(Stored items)

========

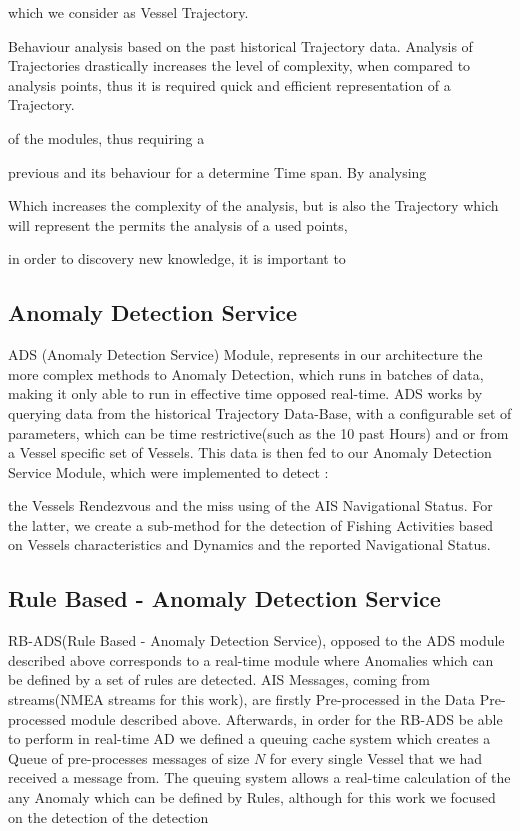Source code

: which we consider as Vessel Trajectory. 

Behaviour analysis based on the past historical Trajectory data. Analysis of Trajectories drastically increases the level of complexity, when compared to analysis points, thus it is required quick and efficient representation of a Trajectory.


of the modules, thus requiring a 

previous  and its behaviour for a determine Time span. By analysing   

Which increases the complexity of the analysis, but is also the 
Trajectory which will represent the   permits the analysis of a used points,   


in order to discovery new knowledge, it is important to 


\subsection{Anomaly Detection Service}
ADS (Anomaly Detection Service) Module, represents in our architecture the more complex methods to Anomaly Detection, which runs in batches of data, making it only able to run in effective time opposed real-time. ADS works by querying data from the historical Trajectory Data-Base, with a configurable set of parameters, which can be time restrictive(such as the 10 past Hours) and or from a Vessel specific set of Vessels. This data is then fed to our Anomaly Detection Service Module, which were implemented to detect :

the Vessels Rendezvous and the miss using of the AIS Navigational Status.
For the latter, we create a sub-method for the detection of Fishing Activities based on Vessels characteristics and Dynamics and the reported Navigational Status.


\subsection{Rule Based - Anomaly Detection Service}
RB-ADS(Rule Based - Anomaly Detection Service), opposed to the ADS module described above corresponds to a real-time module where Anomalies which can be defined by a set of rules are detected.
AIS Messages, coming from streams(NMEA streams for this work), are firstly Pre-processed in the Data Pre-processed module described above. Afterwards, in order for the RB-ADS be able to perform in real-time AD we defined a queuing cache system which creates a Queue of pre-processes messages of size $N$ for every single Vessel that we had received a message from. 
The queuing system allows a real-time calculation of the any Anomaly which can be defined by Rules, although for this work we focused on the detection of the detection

========

_Brief:_ Beginning with the line above that contains "as Vessel Trajectory.", copy each line exactly up to and including the line that contains "span. By analysing", and go no further.

_Completed exercise:_
: which we consider as Vessel Trajectory. 

Behaviour analysis based on the past historical Trajectory data. Analysis of Trajectories drastically increases the level of complexity, when compared to analysis points, thus it is required quick and efficient representation of a Trajectory.


of the modules, thus requiring a 

previous  and its behaviour for a determine Time span. By analysing   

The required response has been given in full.